Clinicians and researchers, who are CITI trained and who are employed by member institutions, are able to use the GIC Portal as peers.
The GIC supports participating organizations with data and analytic tools to advance local research agendas and clinical activities. The GIC has created a shared database of genes and conditions to lay the foundation for inter-institutional research collaborations, accelerate genomic discoveries, and provide a reference database for clinicians to clinically contextualize a patient’s genetic variant, resulting in improved clinical care and outcomes for patients.

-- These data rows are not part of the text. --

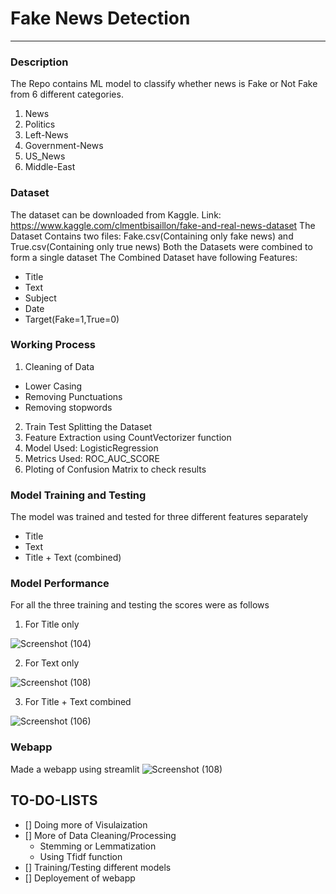 # Fake News Detection
---
### Description

The Repo contains ML model to classify whether news is Fake or Not Fake from 6 different categories.
1) News
2) Politics
3) Left-News
4) Government-News
5) US_News
6) Middle-East

### Dataset
The dataset can be downloaded from Kaggle.
Link: https://www.kaggle.com/clmentbisaillon/fake-and-real-news-dataset
The Dataset Contains two files: Fake.csv(Containing only fake news) and True.csv(Containing only true news)
Both the Datasets were combined to form a single dataset
The Combined Dataset have following Features:
  - Title
  - Text
  - Subject
  - Date
  - Target(Fake=1,True=0)

### Working Process
1) Cleaning of Data
  - Lower Casing
  - Removing Punctuations
  - Removing stopwords
2) Train Test Splitting the Dataset
3) Feature Extraction using CountVectorizer function
4) Model Used: LogisticRegression
5) Metrics Used: ROC_AUC_SCORE
6) Ploting of Confusion Matrix to check results

### Model Training and Testing
The model was trained and tested for three different features separately
  - Title
  - Text
  - Title + Text (combined)

### Model Performance
For all the three training and testing the scores were as follows
1) For Title only 

![Screenshot (104)](https://user-images.githubusercontent.com/69076815/118935247-f5697a80-b968-11eb-8305-b65f1090279d.png)

2) For Text only
 
![Screenshot (108)](https://user-images.githubusercontent.com/69076815/118935776-82accf00-b969-11eb-85fe-ce9a562be245.png)

3) For Title + Text combined
 
![Screenshot (106)](https://user-images.githubusercontent.com/69076815/118935960-b851b800-b969-11eb-80c0-cbdaa85b8922.png)

### Webapp
Made a webapp using streamlit
![Screenshot (108)](https://user-images.githubusercontent.com/69076815/118937217-ea174e80-b96a-11eb-8993-e5ee11e47191.png)

 
## TO-DO-LISTS
- [] Doing more of Visulaization 
- [] More of Data Cleaning/Processing
  - Stemming or Lemmatization
  - Using Tfidf function
- [] Training/Testing different models
- [] Deployement of webapp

The federated model in which each member institution’s data are maintained separately not only affords local control over data and participation in studies, but also enables member institutions to develop important local applications which use their own data plus networked-derived intelligence. Distributed data networks can have benefits beyond simply providing local control over a queryable database. The GIC network permits a full end-to-end informatics system for research with federated data. Local control enables policy to be effected by those with direct care responsibility for the patients whose data are monitored.
Member institutions are encouraged to take part in the design, selection and approval of GIC research studies.
Member institutions have full insight into use of their data by other member institutions.
TEMPLATIZED REMOTE CONSENT
The GIC offers member institutions the option to use our messaging and remote consent technology to recurit additional participants into institutional biobanks.
UNIFORM BIOBANKING PROTOCOLS
The GIC offers member institutions the ability to consent participants through uniform biobanking protocols.
NO MEMBERSHIP FEE
Interested healthcare institutions are eligible to join the GIC with sufficient internal information technology capabilities and a commitment to sharing genomic data. There is no membership fee to join the GIC.